Staying in the present is hard for me to get my mind around. I’m a “big picture” kind of person and am always thinking about the next steps, what happened in the past, etc. I honestly am not sure I have any real idea on what “staying in the present” means.

So, I do what I always do when I can’t figure something out – I go see what others have figured out. I went to a bookstore and skimmed through a book called, “Finding Flow: The Psychology of Engagement with Everyday Life". It was kinda over my head, the author was analyzing and I think conducting a bunch of scientific studies on being in the “present”, but one thing that struck me was --- to pay attention to where you put your attention. In other words, we sometimes put our attention on things that we have no control over instead of on what we are currently doing. If I am interpreting the book right, it seems that we often hoard our energy of attention because we think there is only so much, but there is a difference between giving something attention and curiosity versus obsessing over our interpretations of that thing (or comment, or email, etc) that often takes much more energy then something like curiosity which actually can give you energy.

This point really made me stop, cause I am nothing but obsessive sometimes and often leave myself exhausted at the end of a work day from giving all of my attention to things that I probably didn’t have to spend time “interpreting” and could have just taken them as is. I’ll be trying this next week to pay attention to what I am giving my attention to and how it affects me.

Tuesday, October 13, 2009

On self care, activism and creativity

I’ve been thinking a lot of the concept of “doing my own work” in terms of my responsibility to push myself to learn and grow and become a more intentional ally to other communities that I may not personally identify with. I have been thinking about how this important work that is essential to my being the kind of person I want to be, how that fits in with self care.

So much of learning about other communities’ history and values has been born out of so much pain, and pain is important. It is important that people can be real with their pain in a safe space. That others can witness the pain and hear it, feel it, not turn away. Yet, as activists seeking to take care of ourselves, how do we make space for this pain and yet not get stuck there? It is so important to me to figure out real ways we can be FOR being more human (compassionate and respectful) towards each other, in community.

I had the privilege to watch a clip of an interview of Buffy Sainte-Marie on Democracy Now. Buffy is an activist who totally seemed to be coming from a place of self care – choosing to do things that make her happy and including activism in that. I loved what she had to say about being an artist. That writing curriculum, songs or painting pictures all came from the same place inside.

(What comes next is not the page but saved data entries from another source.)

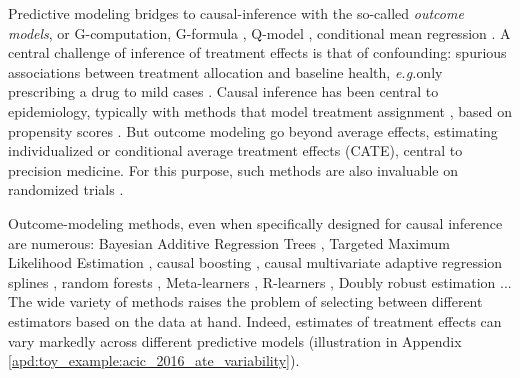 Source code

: \documentclass[10pt,twocolumn]{article}
\newcommand{\eg}{\emph{e.g.}}
\begin{document}
Predictive modeling bridges to causal-inference with the so-called \emph{outcome
    models}, or G-computation, G-formula \cite{robins_role_1986}, Q-model
\cite{snowden_implementation_2011}, conditional mean regression
\cite{wendling_comparing_2018}. A central challenge of inference of treatment
effects is that of confounding: spurious associations between treatment
allocation and baseline health, \eg only prescribing a drug to mild cases
\citep{hernan_causal_2020,vanderweele2019principles}.
Causal inference has been central to epidemiology, typically with methods that
model treatment assignment \cite{austin_moving_2015,casucci2018estimating,grose_use_2020}, based on
propensity scores \cite{rosenbaum_central_1983}. But outcome modeling go
beyond average effects, estimating individualized or conditional average
treatment effects (CATE), central to precision medicine.
%
For this purpose, such methods are also invaluable on randomized trials
\cite{su2018random,lamont2018identification,hoogland2021tutorial}.


Outcome-modeling methods, even when specifically designed for causal
inference are numerous: Bayesian Additive Regression Trees
\cite{hill_bayesian_2011}, Targeted Maximum Likelihood Estimation
\cite{laan_targeted_2011,schuler_targeted_2017}, causal boosting
\cite{powers_methods_2018}, causal multivariate adaptive regression
splines \cite{powers_methods_2018}, random forests
\cite{wager_estimation_2018, athey_generalized_2019},
Meta-learners \cite{kunzel_metalearners_2019}, R-learners
\cite{nie_quasioracle_2017}, Doubly robust estimation
\cite{chernozhukov_double_2018}...
The wide variety of methods raises the problem
of selecting between different estimators based on the data at hand. %
%
Indeed, estimates of treatment effects can vary markedly across different
predictive models \cite{fang2019applying,dorie_automated_2019} (illustration in
Appendix \ref{apd:toy_example:acic_2016_ate_variability}).
\end{document}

That the kid in her never got shut down and she can find her fun/work from this place.
It was to me very beautiful.
I put myself out as a poet, an artist, but not often as a singer, and I LOVE to sing. I wonder if the songs I have inside, that I always considered too tender to share, if writing them down, learning about what they have to say, going deeper, all while making space to hear other people’s truth, is actually a way to “do my own work” in a way that makes me happy?

Can creativity be serious and deep? Can it push us to new levels of understanding? Maybe it’s the only thing that ever has….

“And as an artist, sometimes you can artfully say something in a three-minute song that it would take somebody else a 400-page book to write.” - Buffy Sainte-Marie

Wednesday, September 30, 2009

Noticing the storm

I know it when I feel it. That blood boiling point. That point when I’ve been working with out a break and I get that email or phone call that just pushes my buttons. I think for most people they either start snapping at everyone that comes along past this point or they take a break.
I have this weird response where I instantly feel myself leaving my body and I concentrate on what I’m doing even harder. I do this, burning through ten times the energy just to keep going. When I’m under stress I often end days so exhausted I sit not moving in front of the TV or I sit in front of the TV and cry.

So, big moment yesterday that when I started feeling this way I took my lunch break (YAY). I did some adapted yoga. I meditated. And I kept getting this image in my mind of a desert storm. Sitting in the desert seeing a violent storm move in is intimidating and scary. But it’s not something you can control.

I think sometimes stress is a misguided need for control. Working in social justice we live our lives trying to “affect change” in the world. But creating change is a thin line away from trying to control. Ideally it’s about modeling behavior, getting investment from others, creating a loving and supportive space. It’s about respect, challenge and hope, not about force.
There’s this great book called, Practicing Peace in Times of War by by Pema Chödrön that I originally got thinking it would have good action strategies. It turned out to be all about how to REALLY notice the emotional reactions with in yourself. To REALLY feel them. To pay attention to them. And by honoring them we create peace within ourselves. Therefore creating peace in the world.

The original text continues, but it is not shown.